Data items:
————
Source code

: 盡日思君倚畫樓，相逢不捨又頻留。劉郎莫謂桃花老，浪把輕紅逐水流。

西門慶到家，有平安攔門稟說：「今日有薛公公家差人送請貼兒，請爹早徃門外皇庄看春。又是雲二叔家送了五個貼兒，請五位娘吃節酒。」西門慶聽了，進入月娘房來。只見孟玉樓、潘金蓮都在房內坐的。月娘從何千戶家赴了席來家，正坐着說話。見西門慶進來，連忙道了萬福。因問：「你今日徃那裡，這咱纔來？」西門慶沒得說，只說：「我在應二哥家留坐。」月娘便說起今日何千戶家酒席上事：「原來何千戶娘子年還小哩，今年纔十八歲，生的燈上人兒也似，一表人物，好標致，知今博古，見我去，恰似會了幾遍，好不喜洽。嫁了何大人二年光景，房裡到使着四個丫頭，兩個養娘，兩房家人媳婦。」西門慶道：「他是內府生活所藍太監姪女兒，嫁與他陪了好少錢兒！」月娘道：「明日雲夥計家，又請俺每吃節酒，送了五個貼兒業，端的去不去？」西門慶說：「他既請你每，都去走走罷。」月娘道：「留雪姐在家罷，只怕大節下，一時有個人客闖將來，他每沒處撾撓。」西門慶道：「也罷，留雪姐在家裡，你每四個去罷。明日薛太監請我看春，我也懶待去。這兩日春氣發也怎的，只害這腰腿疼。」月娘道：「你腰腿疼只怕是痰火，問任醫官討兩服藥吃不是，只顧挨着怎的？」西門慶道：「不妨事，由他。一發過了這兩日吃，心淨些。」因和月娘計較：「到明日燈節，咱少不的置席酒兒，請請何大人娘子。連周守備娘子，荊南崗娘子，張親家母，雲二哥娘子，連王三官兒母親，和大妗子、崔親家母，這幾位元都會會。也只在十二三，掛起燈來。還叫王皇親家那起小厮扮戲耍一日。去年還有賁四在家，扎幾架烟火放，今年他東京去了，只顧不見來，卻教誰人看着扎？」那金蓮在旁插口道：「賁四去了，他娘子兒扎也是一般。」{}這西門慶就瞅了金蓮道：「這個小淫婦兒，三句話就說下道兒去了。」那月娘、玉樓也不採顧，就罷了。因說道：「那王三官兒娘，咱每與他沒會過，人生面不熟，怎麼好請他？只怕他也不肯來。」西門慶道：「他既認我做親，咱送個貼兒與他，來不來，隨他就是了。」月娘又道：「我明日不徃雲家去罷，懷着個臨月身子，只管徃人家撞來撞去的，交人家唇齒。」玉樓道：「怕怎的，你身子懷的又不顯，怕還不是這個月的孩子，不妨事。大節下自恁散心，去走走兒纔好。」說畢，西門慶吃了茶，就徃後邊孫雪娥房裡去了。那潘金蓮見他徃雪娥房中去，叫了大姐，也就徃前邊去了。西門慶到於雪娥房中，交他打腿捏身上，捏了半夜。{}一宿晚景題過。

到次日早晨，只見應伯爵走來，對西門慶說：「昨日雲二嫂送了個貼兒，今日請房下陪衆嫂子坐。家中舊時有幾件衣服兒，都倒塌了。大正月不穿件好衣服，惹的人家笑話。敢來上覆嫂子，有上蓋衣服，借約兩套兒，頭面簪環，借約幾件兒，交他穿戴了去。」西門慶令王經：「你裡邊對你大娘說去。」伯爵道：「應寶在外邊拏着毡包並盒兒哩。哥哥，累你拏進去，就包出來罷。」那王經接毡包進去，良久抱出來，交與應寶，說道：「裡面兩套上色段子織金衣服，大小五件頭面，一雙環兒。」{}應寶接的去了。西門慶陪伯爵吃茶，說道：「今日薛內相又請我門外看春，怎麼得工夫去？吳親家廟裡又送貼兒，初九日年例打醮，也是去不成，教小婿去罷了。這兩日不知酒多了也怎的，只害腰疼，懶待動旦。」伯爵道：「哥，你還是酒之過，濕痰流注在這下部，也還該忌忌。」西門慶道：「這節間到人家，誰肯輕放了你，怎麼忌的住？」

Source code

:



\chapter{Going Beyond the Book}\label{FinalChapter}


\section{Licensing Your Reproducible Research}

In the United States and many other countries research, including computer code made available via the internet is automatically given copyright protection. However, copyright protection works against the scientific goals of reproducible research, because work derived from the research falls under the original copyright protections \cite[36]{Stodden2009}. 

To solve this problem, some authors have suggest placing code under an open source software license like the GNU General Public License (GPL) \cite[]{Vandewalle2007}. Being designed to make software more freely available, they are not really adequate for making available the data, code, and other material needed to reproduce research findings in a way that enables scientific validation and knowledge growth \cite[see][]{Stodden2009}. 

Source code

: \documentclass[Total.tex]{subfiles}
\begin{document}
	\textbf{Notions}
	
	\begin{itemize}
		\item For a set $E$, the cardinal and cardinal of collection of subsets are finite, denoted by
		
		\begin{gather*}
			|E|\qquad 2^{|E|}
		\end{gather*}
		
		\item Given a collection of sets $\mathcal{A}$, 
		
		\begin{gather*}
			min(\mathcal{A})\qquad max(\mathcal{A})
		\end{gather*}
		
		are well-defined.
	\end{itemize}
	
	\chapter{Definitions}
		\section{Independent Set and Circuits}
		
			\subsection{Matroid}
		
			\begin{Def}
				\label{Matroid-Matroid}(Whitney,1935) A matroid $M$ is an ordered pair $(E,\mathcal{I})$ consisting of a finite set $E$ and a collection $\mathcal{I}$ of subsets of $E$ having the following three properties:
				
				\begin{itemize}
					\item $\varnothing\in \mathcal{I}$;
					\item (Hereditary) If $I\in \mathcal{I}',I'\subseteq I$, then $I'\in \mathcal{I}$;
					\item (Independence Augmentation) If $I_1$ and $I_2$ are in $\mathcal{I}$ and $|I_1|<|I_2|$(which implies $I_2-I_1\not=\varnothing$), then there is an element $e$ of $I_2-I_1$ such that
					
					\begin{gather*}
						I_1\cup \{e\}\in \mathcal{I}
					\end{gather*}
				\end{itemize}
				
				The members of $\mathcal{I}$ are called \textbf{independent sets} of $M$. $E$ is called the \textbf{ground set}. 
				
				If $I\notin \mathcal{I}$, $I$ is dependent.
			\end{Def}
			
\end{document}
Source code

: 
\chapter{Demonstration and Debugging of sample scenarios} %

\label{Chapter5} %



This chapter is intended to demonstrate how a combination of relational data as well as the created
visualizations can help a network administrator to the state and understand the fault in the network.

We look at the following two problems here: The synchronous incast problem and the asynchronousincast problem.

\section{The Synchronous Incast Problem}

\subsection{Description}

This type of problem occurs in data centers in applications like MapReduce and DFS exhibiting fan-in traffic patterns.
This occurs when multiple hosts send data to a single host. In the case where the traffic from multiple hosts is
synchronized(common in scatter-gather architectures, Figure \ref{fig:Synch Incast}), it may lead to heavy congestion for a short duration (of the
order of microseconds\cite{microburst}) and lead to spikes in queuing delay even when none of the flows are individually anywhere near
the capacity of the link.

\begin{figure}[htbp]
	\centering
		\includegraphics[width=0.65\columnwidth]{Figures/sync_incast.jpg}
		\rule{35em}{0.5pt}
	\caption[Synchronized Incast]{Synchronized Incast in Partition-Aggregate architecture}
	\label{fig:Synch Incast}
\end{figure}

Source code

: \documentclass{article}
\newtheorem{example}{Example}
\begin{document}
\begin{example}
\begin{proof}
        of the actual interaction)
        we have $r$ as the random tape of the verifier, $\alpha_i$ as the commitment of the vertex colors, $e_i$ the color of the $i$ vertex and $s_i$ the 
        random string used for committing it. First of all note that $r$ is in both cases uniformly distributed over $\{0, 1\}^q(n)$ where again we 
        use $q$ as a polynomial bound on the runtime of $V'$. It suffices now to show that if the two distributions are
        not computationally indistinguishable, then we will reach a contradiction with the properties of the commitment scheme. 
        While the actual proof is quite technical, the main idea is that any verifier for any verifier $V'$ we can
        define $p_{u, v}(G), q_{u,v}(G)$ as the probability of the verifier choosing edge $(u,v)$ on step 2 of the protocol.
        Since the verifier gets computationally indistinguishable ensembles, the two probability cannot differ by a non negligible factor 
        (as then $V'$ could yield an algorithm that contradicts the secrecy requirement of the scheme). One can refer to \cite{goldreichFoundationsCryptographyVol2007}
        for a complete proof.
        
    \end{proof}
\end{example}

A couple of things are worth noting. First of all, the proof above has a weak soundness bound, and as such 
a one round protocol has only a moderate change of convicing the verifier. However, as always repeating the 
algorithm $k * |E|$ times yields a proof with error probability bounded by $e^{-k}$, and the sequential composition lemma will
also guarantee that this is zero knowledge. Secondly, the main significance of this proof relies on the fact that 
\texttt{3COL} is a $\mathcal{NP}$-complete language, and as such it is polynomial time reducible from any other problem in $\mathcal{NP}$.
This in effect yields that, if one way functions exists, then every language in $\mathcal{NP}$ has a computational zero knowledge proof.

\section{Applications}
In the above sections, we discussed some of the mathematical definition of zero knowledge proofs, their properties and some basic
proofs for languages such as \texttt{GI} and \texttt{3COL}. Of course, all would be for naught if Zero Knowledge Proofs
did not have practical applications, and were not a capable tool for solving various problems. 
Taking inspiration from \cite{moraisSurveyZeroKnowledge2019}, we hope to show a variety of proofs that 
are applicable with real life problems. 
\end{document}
————
- Problem description -
Wherever the string "subsection" appears in a line above, copy that line.

- Solution to the problem -
			\subsection{Matroid}
\subsection{Description}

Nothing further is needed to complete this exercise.